BEGIN PROVIDED DATA

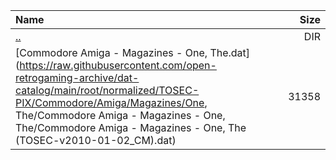 |Name|Size|
|:---|---:|
|[..](../index.html)|DIR|
|[Commodore Amiga - Magazines - One, The.dat](https://raw.githubusercontent.com/open-retrogaming-archive/dat-catalog/main/root/normalized/TOSEC-PIX/Commodore/Amiga/Magazines/One, The/Commodore Amiga - Magazines - One, The/Commodore Amiga - Magazines - One, The (TOSEC-v2010-01-02_CM).dat)|31358|

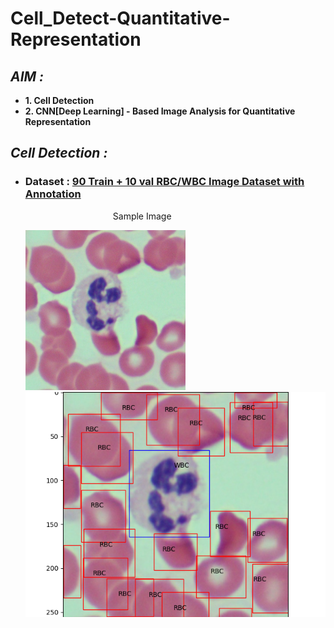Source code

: # **Cell_Detect-Quantitative-Representation**

## ***AIM :***
  
-   **1. Cell Detection**
-   **2. CNN[Deep Learning] - Based Image Analysis for Quantitative Representation** 

  
## ***Cell Detection :***

-   ### Dataset : [90 Train + 10 val RBC/WBC Image Dataset with Annotation](https://www.dropbox.com/sh/v6epaau1kh7ofyj/AADOJsX-ghd70tn_ds1aDJtMa?dl=0)
    &emsp;&emsp;&emsp;&emsp;&emsp;&emsp;&emsp;&emsp;&emsp;&emsp;Sample Image


    ![Input Image](<Cell_Detection/Dataset/RBC_WBC-dataset/cells/images/val/image-23.png>) ![Annotated Label-Image](<Cell_Detection/Dataset/RBC_WBC-dataset/Sample annotated image/annotated_image-23.png>)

END PROVIDED DATA

▶ **WHAT IS EXPECTED**: Which lines of the data include the string "https"? Copy each of them.

▶ **RESULT BELOW**:
|[Commodore Amiga - Magazines - One, The.dat](https://raw.githubusercontent.com/open-retrogaming-archive/dat-catalog/main/root/normalized/TOSEC-PIX/Commodore/Amiga/Magazines/One, The/Commodore Amiga - Magazines - One, The/Commodore Amiga - Magazines - One, The (TOSEC-v2010-01-02_CM).dat)|31358|
-   ### Dataset : [90 Train + 10 val RBC/WBC Image Dataset with Annotation](https://www.dropbox.com/sh/v6epaau1kh7ofyj/AADOJsX-ghd70tn_ds1aDJtMa?dl=0)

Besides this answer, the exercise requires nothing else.